International law prohibits an occupying power from transferring its civilian population into occupied territory. Yet around 700,000 Israeli settlers now live in the West Bank. In December, Israel retroactively legalized 19 previously unauthorized outposts. Since 2022, the number of settlements and outposts in the West Bank and occupied East Jerusalem has surged by nearly 50 percent.

An especially dangerous development has been the rise of “shepherding outposts.” These are typically run by armed settlers, often assisted by armed teenagers recruited through government-funded programs. Using grazing flocks as a tool for land seizure, these settlers encroach on Palestinian pasturelands, forcing shepherds off their land.

By April 2024, such outposts had taken control of roughly 14 percent of the West Bank, according to the Israeli NGO Kerem Navot, a figure that has since increased significantly.

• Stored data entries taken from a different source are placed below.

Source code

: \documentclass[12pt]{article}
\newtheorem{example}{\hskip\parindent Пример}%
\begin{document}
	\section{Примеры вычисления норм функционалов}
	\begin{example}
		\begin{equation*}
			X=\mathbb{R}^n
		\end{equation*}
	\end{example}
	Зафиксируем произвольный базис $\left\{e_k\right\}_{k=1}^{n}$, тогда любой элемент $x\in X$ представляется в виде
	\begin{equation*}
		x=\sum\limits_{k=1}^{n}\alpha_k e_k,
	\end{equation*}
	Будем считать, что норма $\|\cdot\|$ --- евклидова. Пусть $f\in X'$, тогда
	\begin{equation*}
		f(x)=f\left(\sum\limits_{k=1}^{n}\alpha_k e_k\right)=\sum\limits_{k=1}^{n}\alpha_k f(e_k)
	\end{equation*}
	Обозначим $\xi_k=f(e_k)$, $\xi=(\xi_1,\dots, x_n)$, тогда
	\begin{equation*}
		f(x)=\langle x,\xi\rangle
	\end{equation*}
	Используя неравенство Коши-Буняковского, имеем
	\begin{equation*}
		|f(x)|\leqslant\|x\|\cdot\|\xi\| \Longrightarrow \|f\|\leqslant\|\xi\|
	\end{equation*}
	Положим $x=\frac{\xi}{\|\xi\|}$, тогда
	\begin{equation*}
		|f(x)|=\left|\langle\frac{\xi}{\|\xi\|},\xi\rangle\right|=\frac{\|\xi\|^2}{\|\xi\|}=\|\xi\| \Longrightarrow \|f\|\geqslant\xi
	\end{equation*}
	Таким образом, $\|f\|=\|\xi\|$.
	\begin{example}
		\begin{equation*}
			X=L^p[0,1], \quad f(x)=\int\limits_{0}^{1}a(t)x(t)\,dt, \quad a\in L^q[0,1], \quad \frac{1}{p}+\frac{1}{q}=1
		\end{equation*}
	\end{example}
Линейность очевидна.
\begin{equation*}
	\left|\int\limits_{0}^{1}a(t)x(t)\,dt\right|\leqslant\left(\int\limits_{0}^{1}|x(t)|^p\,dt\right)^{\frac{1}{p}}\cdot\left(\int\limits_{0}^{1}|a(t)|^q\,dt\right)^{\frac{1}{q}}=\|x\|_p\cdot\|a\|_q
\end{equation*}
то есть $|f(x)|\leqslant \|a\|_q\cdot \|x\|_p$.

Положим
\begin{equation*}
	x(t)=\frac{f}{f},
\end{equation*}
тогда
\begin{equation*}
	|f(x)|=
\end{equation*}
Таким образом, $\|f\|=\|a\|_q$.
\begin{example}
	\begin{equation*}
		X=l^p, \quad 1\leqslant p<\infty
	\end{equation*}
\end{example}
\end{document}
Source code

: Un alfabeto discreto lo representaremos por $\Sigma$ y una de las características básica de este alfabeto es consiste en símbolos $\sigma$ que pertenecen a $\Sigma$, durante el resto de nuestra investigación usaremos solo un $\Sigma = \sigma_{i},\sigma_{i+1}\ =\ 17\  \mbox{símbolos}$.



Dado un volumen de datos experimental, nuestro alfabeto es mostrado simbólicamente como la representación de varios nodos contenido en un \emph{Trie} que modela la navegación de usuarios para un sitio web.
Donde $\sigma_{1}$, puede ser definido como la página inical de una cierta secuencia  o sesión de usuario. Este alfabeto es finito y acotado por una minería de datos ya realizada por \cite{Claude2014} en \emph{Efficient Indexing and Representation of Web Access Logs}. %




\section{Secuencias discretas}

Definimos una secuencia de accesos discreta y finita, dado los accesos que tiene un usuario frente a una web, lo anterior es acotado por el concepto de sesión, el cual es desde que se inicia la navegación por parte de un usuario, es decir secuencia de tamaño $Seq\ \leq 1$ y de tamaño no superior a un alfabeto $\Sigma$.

In Ras Ein al-Auja, these outposts became launchpads for attacks, movement restrictions, and army-coordinated arrests. Livestock, the backbone of Bedouin life, was routinely stolen or poisoned. Remaining shepherds were blocked from grazing lands and forced to buy expensive fodder to keep their animals alive.

Basic resources were also targeted. Like most Palestinian communities in Area C, Ras Ein al-Auja was denied access to electricity. Solar panels installed by residents were repeatedly destroyed by settlers. Water access was cut off, even from the springs that once made the village prosperous.

“They prevented us from getting water,” Ghawanmeh says. “They prevented us from bringing the sheep to the spring.”

Near-Total Impunity

Settler violence has been emboldened by widespread impunity and mass arming initiatives launched under Israel’s National Security Minister Itamar Ben-Gvir. Prosecutions are rare, and accountability even rarer.

According to the UN Office for the Coordination of Humanitarian Affairs, more than 1,800 settler attacks were recorded in the West Bank in 2025, an average of five per day. These attacks affected around 280 communities. That same year, 240 Palestinians, including 55 children, were killed by Israeli forces or settlers.

Such levels of violence and deprivation have erased dozens of rural Palestinian communities. Since the war on Gaza began in October 2023, settler violence has forced the displacement of at least 44 Palestinian communities, uprooting 2,701 people—nearly half of them children.

“These numbers haven’t been seen in decades,” rights groups warn.

‘Two Years of Psychological Pressure’

For more than two years, Ras Ein al-Auja endured relentless pressure. Settler outposts crept ever closer to homes, surrounding the village.

“Two years of psychological pressure at night,” Ghawanmeh says. “If you sleep, the settlers will burn your house.”

The community’s sheep dwindled from 24,000 to fewer than 3,000. Attacks became so frequent that solidarity activists maintained a round-the-clock protective presence. Still, the pressure mounted.

Earlier this year, settlers erected an outpost directly inside the village, next to Palestinian homes.

“Life completely stopped,” Ghawanmeh says.

One by one, families fled. Nearly three-quarters of the community is now gone, scattered across the West Bank, mostly in overcrowded towns under Palestinian Authority administration. With them goes a centuries-old Bedouin way of life.

“To leave your house, your village, it’s very, very difficult,” Ghawanmeh says. “But we are forced to.”

Songs for the Children

As the village empties, two musicians arrive to offer brief relief. Inside a tin shack, children gather to hear Palestinian folk songs. For a moment, they clap, sing, and smile.

“These songs are for the children,” Ghawanmeh says softly. “We are tired inside.”

As night falls, the fire burns what little remains, supplies the families refuse to leave behind.

“Even if you sing for me until tomorrow, I won’t be happy,” Ghawanmeh says. “For two years, I’ve suffered oppression, hardship, day and night. I’m tired inside.”

Ras Ein al-Auja, once alive with herding, water, and community, is now another village pushed toward erasure, its people displaced, its land seized, and its silence echoing across the Jordan Valley.